Records to process below:

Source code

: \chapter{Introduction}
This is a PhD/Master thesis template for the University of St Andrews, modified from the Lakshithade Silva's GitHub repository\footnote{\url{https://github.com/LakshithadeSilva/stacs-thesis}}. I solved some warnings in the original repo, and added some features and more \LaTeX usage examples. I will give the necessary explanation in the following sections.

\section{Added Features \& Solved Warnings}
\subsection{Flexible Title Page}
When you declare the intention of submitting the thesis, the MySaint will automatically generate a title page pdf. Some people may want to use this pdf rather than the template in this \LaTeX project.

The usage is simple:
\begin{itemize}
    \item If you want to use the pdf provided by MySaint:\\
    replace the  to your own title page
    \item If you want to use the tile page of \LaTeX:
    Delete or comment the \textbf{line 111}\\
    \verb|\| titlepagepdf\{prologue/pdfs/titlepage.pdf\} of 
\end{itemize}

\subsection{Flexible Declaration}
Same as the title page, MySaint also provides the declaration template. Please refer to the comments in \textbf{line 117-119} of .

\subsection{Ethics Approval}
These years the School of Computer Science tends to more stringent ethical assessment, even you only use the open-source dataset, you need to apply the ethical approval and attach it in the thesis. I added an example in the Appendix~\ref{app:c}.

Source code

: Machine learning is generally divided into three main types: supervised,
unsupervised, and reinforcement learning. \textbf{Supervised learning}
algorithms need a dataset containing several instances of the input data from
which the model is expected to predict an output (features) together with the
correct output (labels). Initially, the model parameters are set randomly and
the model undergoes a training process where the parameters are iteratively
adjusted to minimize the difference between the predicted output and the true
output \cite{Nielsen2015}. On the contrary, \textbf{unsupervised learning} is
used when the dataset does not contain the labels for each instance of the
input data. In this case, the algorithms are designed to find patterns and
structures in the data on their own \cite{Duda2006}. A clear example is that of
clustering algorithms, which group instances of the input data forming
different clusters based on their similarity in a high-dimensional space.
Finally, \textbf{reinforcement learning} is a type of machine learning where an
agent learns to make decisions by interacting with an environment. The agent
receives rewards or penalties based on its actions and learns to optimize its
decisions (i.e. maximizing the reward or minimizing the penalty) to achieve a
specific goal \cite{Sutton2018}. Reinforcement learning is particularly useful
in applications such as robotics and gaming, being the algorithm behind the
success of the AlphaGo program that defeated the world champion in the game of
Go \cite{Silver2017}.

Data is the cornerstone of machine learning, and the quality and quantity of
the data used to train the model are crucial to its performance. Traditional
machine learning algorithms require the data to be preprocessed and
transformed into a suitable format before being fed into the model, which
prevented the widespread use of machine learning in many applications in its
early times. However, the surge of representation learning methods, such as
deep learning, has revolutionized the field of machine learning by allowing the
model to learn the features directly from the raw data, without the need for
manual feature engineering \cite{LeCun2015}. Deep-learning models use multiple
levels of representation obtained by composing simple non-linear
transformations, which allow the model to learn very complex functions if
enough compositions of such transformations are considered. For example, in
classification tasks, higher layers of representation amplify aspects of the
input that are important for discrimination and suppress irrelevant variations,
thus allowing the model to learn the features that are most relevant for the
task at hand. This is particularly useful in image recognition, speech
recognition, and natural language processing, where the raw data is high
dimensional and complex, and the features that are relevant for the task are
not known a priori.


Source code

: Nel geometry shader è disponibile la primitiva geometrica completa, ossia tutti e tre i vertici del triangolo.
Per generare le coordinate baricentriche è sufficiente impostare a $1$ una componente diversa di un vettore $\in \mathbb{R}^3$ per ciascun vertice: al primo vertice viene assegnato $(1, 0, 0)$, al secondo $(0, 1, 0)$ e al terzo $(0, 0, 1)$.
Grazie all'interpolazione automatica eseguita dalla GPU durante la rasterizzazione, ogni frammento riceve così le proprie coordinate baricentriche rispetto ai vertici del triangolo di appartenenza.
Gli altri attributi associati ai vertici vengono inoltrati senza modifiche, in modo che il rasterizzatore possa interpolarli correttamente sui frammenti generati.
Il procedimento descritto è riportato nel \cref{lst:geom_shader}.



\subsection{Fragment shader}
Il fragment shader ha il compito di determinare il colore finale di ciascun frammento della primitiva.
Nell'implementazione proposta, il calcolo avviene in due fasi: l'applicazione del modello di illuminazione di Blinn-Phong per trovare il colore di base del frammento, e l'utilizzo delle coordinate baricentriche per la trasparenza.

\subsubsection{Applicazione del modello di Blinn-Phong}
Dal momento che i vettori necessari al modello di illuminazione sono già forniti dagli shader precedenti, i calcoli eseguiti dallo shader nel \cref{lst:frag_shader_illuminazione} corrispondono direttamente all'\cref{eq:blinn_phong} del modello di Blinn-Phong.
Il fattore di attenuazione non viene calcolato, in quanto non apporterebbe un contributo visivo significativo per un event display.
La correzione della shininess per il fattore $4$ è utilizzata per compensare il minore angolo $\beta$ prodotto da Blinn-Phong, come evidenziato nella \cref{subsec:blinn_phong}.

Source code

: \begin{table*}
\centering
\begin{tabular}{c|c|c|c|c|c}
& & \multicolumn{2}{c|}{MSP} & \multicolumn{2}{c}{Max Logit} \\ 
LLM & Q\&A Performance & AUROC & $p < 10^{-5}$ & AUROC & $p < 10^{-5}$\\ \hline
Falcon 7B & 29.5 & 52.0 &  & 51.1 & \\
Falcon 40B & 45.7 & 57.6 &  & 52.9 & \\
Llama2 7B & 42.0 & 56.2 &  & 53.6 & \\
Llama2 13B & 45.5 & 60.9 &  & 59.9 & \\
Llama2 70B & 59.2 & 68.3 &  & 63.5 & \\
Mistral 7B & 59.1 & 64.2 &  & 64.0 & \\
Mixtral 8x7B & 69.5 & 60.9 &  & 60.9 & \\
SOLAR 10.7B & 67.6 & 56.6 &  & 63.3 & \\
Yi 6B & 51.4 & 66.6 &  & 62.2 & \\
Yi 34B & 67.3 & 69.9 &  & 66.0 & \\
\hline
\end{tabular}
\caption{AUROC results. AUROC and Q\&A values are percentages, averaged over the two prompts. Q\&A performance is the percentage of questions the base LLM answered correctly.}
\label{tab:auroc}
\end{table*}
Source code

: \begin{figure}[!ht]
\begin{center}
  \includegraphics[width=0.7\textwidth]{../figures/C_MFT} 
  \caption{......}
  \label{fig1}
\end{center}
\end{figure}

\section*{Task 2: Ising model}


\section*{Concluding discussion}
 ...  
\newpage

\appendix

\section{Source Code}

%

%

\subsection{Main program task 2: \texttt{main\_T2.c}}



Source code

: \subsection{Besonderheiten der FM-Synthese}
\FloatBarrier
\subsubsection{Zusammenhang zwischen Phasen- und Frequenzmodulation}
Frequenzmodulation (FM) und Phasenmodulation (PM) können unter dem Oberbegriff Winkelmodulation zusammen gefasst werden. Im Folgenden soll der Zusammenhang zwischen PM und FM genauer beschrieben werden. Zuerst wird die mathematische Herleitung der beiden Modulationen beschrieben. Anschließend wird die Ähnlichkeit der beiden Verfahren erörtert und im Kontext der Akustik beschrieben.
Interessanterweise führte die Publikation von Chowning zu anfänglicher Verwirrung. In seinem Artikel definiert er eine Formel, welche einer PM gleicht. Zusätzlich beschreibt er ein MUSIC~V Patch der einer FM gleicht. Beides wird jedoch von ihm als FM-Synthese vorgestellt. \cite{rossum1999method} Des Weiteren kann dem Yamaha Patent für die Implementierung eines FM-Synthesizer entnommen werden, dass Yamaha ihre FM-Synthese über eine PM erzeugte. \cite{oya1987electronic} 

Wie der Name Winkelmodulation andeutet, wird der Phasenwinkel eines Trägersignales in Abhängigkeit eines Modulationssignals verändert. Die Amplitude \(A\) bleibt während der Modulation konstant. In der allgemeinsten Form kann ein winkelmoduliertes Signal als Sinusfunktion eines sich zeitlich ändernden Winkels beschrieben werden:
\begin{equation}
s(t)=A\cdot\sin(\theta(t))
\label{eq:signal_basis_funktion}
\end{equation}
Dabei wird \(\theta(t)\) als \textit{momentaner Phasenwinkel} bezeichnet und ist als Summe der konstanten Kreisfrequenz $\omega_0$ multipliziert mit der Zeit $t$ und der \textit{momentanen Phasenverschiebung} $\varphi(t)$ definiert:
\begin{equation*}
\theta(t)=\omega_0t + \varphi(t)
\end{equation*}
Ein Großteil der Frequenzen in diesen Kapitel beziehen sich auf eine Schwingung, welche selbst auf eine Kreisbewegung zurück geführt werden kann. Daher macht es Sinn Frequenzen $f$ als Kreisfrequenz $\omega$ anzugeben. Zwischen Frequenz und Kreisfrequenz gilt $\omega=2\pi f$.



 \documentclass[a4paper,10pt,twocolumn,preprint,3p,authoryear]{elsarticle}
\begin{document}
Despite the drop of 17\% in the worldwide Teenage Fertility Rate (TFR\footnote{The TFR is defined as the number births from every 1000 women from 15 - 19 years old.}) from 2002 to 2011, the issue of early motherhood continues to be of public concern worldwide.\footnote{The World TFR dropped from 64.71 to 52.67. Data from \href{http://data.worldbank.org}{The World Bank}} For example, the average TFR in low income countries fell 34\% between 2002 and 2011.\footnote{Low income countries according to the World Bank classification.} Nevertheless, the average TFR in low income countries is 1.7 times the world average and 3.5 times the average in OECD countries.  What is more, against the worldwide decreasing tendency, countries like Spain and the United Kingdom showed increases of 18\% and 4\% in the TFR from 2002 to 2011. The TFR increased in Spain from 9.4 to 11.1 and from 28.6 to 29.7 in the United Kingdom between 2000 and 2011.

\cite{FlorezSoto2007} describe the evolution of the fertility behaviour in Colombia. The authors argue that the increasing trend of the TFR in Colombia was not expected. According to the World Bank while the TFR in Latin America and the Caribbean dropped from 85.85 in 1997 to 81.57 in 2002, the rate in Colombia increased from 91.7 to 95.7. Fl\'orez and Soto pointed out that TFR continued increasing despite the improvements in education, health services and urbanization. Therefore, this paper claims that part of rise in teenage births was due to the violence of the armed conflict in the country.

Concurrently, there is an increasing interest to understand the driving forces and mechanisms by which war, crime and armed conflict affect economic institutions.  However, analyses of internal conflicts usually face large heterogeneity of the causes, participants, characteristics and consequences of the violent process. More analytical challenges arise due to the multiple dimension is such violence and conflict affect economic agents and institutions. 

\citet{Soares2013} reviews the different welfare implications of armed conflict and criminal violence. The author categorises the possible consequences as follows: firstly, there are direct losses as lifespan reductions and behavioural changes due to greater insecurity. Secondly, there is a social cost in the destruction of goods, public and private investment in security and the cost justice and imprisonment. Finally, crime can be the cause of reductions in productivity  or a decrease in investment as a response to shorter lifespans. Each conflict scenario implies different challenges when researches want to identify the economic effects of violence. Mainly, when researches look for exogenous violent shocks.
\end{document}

End of Records to process.

(How to complete this task) Write out the records exactly, starting at the first line and stopping after the line that contains "the model undergoes".

(Your response)
Source code

: \chapter{Introduction}
This is a PhD/Master thesis template for the University of St Andrews, modified from the Lakshithade Silva's GitHub repository\footnote{\url{https://github.com/LakshithadeSilva/stacs-thesis}}. I solved some warnings in the original repo, and added some features and more \LaTeX usage examples. I will give the necessary explanation in the following sections.

\section{Added Features \& Solved Warnings}
\subsection{Flexible Title Page}
When you declare the intention of submitting the thesis, the MySaint will automatically generate a title page pdf. Some people may want to use this pdf rather than the template in this \LaTeX project.

The usage is simple:
\begin{itemize}
    \item If you want to use the pdf provided by MySaint:\\
    replace the  to your own title page
    \item If you want to use the tile page of \LaTeX:
    Delete or comment the \textbf{line 111}\\
    \verb|\| titlepagepdf\{prologue/pdfs/titlepage.pdf\} of 
\end{itemize}

\subsection{Flexible Declaration}
Same as the title page, MySaint also provides the declaration template. Please refer to the comments in \textbf{line 117-119} of .

\subsection{Ethics Approval}
These years the School of Computer Science tends to more stringent ethical assessment, even you only use the open-source dataset, you need to apply the ethical approval and attach it in the thesis. I added an example in the Appendix~\ref{app:c}.

Source code

: Machine learning is generally divided into three main types: supervised,
unsupervised, and reinforcement learning. \textbf{Supervised learning}
algorithms need a dataset containing several instances of the input data from
which the model is expected to predict an output (features) together with the
correct output (labels). Initially, the model parameters are set randomly and
the model undergoes a training process where the parameters are iteratively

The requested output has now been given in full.